What? What was I hearing? A mammogram? Wasn’t that something that old(er) women had done? Surely, as a 40 year-old woman, I was definitely too young to need one of those, right? Nope. (Why did I ever doubt my mom?)
I waited and waited. You know…I was busy. I’ll get around to it, I told myself.
As my 41st birthday neared, my mom urged me – again – to go and get a mammogram. Reluctantly I made an appointment to have it while I was still 40. Otherwise, as she pointed out, I would be two mammograms behind when I turned 41.
The procedure itself was relatively painless and was over in no time. During the procedure, the technician informed me that because I had no baseline for comparison, I shouldn’t be surprised if I get a callback for a second test. Ok, I thought.
A week later, I received a letter in the mail that mentioned something suspicious was detected and that I needed to return for further testing. This news wasn’t really what I had expected when I was told not to be surprised if I needed to return for further testing. I imagined going back because they couldn’t see something clearly, not because something looked suspicious. The next step was an ultrasound.
Fast forward a few weeks…
The ultrasound confirmed that there was indeed a clearly defined mass (it looked like a chewed piece of bubble gum to me) and that a biopsy was the next step to determine if it was cancerous. Biopsy?? This was getting more serious. I left my appointment, went to my car, called my husband at work and as soon as I heard his voice, I burst into tears. (No one ever said my timing or delivery was always perfect.) He was able to understand my words through muffled tears and his words soothed me enough to pull myself together. Then I began texting and emailing my family and friends to go to God on my behalf and pray for a benign tumor.
Fast forward a few weeks…
After the biopsy, four days passed before I received a phone call with the results. A phone call that could’ve changed my life forever. I’m a pretty optimistic person but honestly, God heard from me a lot that week! And boy – my poor husband. He is normally very even-keeled but he, too, was also pretty concerned. He tried to be strong for both of us. I love him so much. (The funny thing is that before he left for work on the morning I received the phone call, he prayed a prayer over me like he’s never done before. It left me speechless! God used him to calm my nerves that morning.)

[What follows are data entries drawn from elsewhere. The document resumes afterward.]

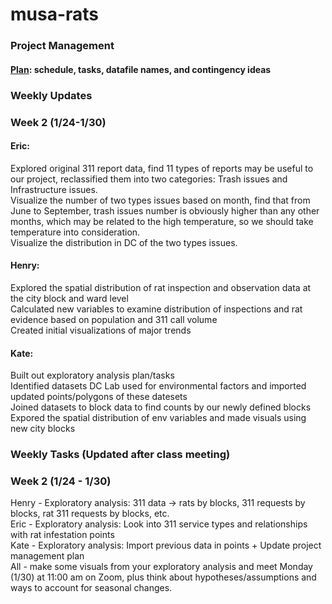 # musa-rats

### Project Management
#### [Plan](https://docs.google.com/spreadsheets/d/1nGroyO_JdxYuPIOrizUDo5iwkxVdH8Emu9CW2ZeOraM/edit?usp=sharing): schedule, tasks, datafile names, and contingency ideas 

### Weekly Updates 
### Week 2 (1/24-1/30)
#### Eric: 
Explored original 311 report data, find 11 types of reports may be useful to our project, reclassified them into two categories: Trash issues and Infrastructure issues.<br>
Visualize the number of two types issues based on month, find that from June to September, trash issues number is obviously higher than any other months, which may be related to the high temperature, so we should take temperature into consideration.<br>
Visualize the distribution in DC of the two types issues.<br>


#### Henry:
Explored the spatial distribution of rat inspection and observation data at the city block and ward level<br>
Calculated new variables to examine distribution of inspections and rat evidence based on population and 311 call volume <br>
Created initial visualizations of major trends<br>

#### Kate: 
Built out exploratory analysis plan/tasks <br>
Identified datasets DC Lab used for environmental factors and imported updated points/polygons of these datesets <br>
Joined datasets to block data to find counts by our newly defined blocks <br>
Expored the spatial distribution of env variables and made visuals using new city blocks

### Weekly Tasks (Updated after class meeting)
### Week 2 (1/24 - 1/30) 
Henry - Exploratory analysis: 311 data -> rats by blocks, 311 requests by blocks, rat 311 requests by blocks, etc. <br>
Eric - Exploratory analysis: Look into 311 service types and relationships with rat infestation points  <br>
Kate - Exploratory analysis: Import previous data in points + Update project management plan <br>
All - make some visuals from your exploratory analysis and meet Monday (1/30) at 11:00 am on Zoom, plus think about hypotheses/assumptions and ways to account for seasonal changes.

I was relieved when the call came in and I found out the test came back negative. I was cancer-free! Praise God! My mom, who was in the car with me when I got the call, started screaming and praising God right then and there! (I’ll never forget that moment EVER!) I didn’t hear much after, “Kathie, I have good news for you”, but I was so relieved that God had answered my prayers.
Because of the size and location of the tumor, my doctor recommended that I have the tumor removed, but the ultimate decision was mine to make. After doing some research, I decided to have the tumor removed after our church’s VBS wrapped up.
The morning of my surgery, I felt good and confident, ready to put this ordeal behind me. With my husband and children by my side, we arrived at the hospital, checked in and waited…waiting is so hard, isn’t it?
Have you ever been in a place of anticipation and waiting?
My surgery went well, with no complications, although no one told me about the horrible nausea that followed. The day after surgery was also tougher than I expected. I was in an incredible amount of pain, had a sore throat (I was intubated prior to surgery), nausea and sleepiness. Thankfully, I was able to take a week to just recover – it took 7 full days for me to begin to feel like myself again.
Why did I share my story?
I share my story because God answered my prayers! I am so thankful for insurance, supportive family and friends and knowledgeable doctors and medical personnel.
I share this story because God often uses unexpected situations to draw us – and those around us – closer to him. I had so many people praying for me, texting me encouraging words and sharing their stories of going through a similar experience. We grew closer to God and each other through that scary time.
I share my story because two friends who had put off their own mammograms went to have theirs done. If my story could help one person, yay!
I share my story because rest did my body a lot of good. I was really a non-functioning member of society for the days following my surgery. All I could do was take pain meds and sleep. And that was alright with me.
I share my story because oftentimes, we don’t listen as intently about issues that haven’t affected us or someone we care about. I have learned so much through this process and want to help others learn, too.
Needless to say, this year I’m paying more attention to stories about breast cancer awareness. Last week on the Today Show, I saw a segment that the American Cancer Society is now recommending mammograms start for women at age 45, not age 40. (I have no family history of breast cancer, but had I waited, my story could’ve ended very differently.)
I encourage you to take care of yourself, go get a mammogram and/or encourage someone you love to get theirs. You have too much to live for to skip it!